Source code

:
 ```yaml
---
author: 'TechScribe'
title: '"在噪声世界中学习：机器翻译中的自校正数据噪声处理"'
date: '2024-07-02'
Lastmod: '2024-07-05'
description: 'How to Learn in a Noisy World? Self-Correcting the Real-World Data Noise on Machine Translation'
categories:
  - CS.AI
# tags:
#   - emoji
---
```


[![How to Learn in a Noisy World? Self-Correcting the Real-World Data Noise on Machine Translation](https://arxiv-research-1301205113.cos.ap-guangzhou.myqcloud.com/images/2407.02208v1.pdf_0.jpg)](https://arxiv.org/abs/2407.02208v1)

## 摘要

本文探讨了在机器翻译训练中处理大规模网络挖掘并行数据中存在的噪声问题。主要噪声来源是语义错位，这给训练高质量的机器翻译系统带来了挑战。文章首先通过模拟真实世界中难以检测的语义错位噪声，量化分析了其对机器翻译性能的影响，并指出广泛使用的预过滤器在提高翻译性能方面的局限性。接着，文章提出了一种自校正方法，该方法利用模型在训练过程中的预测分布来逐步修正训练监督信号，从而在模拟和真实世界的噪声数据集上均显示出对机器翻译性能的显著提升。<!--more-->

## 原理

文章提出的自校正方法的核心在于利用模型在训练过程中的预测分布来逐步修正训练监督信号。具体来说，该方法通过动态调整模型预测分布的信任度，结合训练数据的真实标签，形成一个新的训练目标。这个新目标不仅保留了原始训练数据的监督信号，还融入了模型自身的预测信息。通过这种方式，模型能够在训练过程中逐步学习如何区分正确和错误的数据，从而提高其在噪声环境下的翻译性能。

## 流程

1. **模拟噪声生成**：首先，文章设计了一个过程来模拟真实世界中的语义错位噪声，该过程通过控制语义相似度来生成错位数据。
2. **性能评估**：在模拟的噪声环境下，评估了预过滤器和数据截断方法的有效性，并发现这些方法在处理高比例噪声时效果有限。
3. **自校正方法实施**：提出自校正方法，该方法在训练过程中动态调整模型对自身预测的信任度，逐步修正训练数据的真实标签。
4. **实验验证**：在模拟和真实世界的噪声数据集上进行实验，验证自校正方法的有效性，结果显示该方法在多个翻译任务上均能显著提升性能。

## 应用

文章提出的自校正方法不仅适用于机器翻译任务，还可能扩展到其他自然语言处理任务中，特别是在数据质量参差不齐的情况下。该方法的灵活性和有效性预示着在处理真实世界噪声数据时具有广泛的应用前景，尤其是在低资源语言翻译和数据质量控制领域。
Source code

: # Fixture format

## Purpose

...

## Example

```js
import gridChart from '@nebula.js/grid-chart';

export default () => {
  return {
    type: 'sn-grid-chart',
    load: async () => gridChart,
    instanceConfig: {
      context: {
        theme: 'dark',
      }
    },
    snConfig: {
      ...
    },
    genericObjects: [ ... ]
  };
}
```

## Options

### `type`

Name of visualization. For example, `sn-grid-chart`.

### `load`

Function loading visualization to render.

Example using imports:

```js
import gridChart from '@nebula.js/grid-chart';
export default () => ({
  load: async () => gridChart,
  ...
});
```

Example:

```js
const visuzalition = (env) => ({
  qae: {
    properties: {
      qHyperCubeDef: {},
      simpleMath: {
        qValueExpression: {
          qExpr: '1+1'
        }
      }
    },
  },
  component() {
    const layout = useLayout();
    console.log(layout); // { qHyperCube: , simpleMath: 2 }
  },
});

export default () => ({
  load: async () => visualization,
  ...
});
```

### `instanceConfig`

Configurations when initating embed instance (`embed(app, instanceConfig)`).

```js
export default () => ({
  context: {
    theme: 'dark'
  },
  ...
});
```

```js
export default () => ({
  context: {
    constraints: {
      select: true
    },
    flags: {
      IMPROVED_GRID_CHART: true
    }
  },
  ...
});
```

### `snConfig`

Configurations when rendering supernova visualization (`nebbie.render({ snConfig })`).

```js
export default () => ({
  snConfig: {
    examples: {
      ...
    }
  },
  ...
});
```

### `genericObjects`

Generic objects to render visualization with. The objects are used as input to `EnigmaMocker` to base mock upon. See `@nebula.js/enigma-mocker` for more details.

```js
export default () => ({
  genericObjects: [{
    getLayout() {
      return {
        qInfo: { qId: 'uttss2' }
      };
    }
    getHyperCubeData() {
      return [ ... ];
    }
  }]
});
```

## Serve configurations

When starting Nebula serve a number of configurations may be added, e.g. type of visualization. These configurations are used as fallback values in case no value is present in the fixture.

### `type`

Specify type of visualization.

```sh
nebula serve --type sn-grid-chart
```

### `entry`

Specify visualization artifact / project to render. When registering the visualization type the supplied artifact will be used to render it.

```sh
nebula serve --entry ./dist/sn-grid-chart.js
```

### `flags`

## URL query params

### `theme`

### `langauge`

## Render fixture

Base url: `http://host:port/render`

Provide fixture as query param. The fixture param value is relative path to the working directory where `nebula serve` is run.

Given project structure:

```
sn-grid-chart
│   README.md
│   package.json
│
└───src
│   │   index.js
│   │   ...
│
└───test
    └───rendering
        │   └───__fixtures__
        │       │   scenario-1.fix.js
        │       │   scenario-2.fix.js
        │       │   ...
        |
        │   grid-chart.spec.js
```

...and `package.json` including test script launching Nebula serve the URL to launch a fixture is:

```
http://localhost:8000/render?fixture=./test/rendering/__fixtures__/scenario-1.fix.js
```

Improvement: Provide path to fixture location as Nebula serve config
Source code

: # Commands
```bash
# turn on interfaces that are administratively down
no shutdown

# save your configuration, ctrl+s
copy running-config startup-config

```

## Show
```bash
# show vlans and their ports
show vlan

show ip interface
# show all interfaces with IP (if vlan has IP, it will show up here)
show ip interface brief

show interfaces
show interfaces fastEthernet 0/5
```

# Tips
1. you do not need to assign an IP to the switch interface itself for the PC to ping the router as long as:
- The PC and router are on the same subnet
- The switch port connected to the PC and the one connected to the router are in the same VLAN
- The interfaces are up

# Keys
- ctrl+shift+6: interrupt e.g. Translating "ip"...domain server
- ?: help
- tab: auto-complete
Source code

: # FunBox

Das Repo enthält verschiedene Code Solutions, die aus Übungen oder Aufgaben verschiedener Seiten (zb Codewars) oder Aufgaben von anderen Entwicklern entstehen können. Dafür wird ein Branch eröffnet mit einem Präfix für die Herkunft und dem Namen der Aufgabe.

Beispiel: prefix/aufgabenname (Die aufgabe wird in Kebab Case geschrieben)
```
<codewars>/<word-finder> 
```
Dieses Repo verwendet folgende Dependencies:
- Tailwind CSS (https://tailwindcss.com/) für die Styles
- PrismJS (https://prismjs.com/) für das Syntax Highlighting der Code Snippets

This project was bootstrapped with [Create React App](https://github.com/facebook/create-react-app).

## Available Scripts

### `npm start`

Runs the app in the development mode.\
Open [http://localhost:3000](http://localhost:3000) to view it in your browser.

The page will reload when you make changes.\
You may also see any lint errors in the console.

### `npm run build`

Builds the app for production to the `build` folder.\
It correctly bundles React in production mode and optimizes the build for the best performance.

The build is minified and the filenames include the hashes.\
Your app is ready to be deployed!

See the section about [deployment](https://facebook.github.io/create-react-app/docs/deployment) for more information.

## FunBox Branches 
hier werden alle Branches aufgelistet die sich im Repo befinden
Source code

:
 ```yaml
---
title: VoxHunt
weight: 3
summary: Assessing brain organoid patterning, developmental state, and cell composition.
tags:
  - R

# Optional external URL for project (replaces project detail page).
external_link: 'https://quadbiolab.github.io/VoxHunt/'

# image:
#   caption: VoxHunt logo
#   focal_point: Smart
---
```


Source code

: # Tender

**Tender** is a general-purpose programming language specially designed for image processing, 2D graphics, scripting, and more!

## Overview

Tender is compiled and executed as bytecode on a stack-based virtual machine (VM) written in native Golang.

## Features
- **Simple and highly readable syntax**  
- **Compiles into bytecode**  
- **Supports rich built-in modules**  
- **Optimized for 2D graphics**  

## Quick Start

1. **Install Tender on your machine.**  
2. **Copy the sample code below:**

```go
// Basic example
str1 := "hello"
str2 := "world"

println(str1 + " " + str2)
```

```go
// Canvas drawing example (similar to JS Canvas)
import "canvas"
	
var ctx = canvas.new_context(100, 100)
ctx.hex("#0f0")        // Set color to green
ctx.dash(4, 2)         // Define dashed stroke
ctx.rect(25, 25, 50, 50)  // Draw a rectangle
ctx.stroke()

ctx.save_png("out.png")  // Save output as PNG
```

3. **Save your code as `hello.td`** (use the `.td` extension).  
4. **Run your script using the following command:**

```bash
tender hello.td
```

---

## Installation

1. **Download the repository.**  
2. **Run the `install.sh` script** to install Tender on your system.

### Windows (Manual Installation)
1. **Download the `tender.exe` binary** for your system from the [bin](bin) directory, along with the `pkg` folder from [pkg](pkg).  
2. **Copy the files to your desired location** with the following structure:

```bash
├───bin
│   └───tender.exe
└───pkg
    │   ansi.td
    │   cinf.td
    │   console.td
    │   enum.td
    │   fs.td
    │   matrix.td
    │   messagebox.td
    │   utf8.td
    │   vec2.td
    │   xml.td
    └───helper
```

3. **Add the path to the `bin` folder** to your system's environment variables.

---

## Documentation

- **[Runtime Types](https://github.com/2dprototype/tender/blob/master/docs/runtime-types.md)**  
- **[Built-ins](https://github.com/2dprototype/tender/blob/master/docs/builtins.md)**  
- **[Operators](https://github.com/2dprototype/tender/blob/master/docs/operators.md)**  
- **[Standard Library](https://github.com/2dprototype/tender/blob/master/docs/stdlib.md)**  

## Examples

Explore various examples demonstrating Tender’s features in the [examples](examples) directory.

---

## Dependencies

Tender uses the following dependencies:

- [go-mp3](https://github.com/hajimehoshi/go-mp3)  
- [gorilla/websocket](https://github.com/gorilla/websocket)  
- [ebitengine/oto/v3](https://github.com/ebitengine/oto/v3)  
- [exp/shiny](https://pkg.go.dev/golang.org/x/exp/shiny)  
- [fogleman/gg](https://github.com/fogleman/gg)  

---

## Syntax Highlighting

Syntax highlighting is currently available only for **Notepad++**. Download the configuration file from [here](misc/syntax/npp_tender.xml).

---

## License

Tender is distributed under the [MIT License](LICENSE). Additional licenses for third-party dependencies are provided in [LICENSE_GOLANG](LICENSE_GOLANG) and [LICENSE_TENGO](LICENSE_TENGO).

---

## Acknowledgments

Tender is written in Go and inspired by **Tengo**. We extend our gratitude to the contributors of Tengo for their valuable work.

### Required work
For this exercise, copy every line of the data that holds "directory".

### Exercise response
Provide fixture as query param. The fixture param value is relative path to the working directory where `nebula serve` is run.
1. **Download the `tender.exe` binary** for your system from the [bin](bin) directory, along with the `pkg` folder from [pkg](pkg).  
Explore various examples demonstrating Tender’s features in the [examples](examples) directory.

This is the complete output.